MATERIAL PROVIDED START
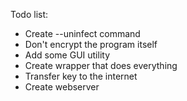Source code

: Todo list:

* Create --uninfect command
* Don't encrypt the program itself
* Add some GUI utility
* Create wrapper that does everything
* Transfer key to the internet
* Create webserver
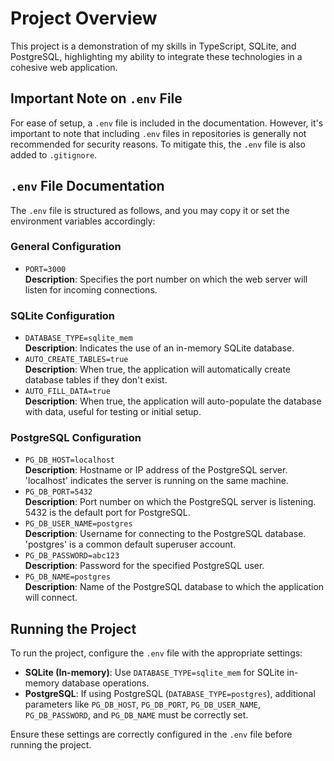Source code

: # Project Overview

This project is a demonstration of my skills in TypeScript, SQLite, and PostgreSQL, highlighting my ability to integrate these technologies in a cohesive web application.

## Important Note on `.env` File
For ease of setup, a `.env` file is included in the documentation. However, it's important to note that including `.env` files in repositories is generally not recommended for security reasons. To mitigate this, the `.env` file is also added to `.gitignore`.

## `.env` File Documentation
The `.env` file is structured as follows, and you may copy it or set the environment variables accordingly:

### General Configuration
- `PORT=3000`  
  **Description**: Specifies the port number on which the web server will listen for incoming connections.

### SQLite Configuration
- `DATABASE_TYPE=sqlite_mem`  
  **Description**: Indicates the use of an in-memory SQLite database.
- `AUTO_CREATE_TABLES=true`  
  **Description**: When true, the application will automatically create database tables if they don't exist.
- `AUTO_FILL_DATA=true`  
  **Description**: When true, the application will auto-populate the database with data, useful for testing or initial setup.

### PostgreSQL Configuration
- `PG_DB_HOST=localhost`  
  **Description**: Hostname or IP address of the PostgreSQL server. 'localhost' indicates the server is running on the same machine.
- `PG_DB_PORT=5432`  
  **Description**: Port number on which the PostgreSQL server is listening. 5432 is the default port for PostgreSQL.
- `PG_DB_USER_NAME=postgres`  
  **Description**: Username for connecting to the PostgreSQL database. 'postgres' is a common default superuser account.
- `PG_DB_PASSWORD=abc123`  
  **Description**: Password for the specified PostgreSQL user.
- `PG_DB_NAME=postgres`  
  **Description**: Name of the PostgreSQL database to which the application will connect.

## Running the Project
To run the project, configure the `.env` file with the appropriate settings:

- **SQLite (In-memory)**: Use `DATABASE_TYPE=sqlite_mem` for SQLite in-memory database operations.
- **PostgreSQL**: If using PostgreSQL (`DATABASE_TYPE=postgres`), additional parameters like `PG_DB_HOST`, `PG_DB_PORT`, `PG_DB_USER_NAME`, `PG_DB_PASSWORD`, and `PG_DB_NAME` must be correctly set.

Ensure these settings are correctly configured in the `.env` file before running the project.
MATERIAL PROVIDED END
MATERIAL PROVIDED START
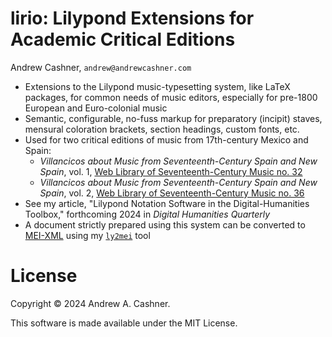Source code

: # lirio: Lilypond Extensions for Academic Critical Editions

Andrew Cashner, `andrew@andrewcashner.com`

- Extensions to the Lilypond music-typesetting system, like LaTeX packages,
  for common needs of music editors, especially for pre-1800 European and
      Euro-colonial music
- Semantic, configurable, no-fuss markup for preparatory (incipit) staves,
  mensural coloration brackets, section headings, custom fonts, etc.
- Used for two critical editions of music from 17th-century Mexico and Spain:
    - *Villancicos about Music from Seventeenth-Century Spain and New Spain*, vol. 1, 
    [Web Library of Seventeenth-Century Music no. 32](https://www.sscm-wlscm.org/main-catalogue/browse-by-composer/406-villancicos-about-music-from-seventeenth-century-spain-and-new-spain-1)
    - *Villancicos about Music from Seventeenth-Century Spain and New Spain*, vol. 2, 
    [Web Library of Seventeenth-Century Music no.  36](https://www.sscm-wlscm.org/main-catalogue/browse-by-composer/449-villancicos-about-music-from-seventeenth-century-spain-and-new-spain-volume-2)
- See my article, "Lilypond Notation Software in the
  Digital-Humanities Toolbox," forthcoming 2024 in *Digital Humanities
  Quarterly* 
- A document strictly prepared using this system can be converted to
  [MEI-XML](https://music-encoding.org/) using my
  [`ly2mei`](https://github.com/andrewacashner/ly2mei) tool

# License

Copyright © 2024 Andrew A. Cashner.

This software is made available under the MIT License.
MATERIAL PROVIDED END
MATERIAL PROVIDED START
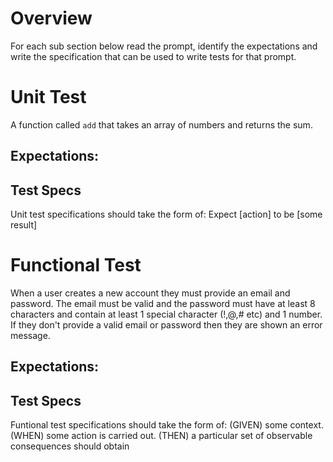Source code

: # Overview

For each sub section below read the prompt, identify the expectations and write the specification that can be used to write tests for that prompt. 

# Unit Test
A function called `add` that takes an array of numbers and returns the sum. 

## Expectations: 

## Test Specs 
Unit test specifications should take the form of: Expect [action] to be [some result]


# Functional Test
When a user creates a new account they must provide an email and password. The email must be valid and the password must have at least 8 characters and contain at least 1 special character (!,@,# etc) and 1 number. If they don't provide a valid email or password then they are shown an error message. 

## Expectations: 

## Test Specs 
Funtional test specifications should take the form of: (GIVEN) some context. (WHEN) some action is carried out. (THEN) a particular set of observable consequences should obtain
MATERIAL PROVIDED END
* _WORK TO BE COMPLETED_
From the line that has "A function called" through the line that has "Funtional test specifications", copy every line exactly as it appears above, and leave out all others.

* _SOLUTION BELOW_
A function called `add` that takes an array of numbers and returns the sum. 

## Expectations: 

## Test Specs 
Unit test specifications should take the form of: Expect [action] to be [some result]


# Functional Test
When a user creates a new account they must provide an email and password. The email must be valid and the password must have at least 8 characters and contain at least 1 special character (!,@,# etc) and 1 number. If they don't provide a valid email or password then they are shown an error message. 

## Expectations: 

## Test Specs 
Funtional test specifications should take the form of: (GIVEN) some context. (WHEN) some action is carried out. (THEN) a particular set of observable consequences should obtain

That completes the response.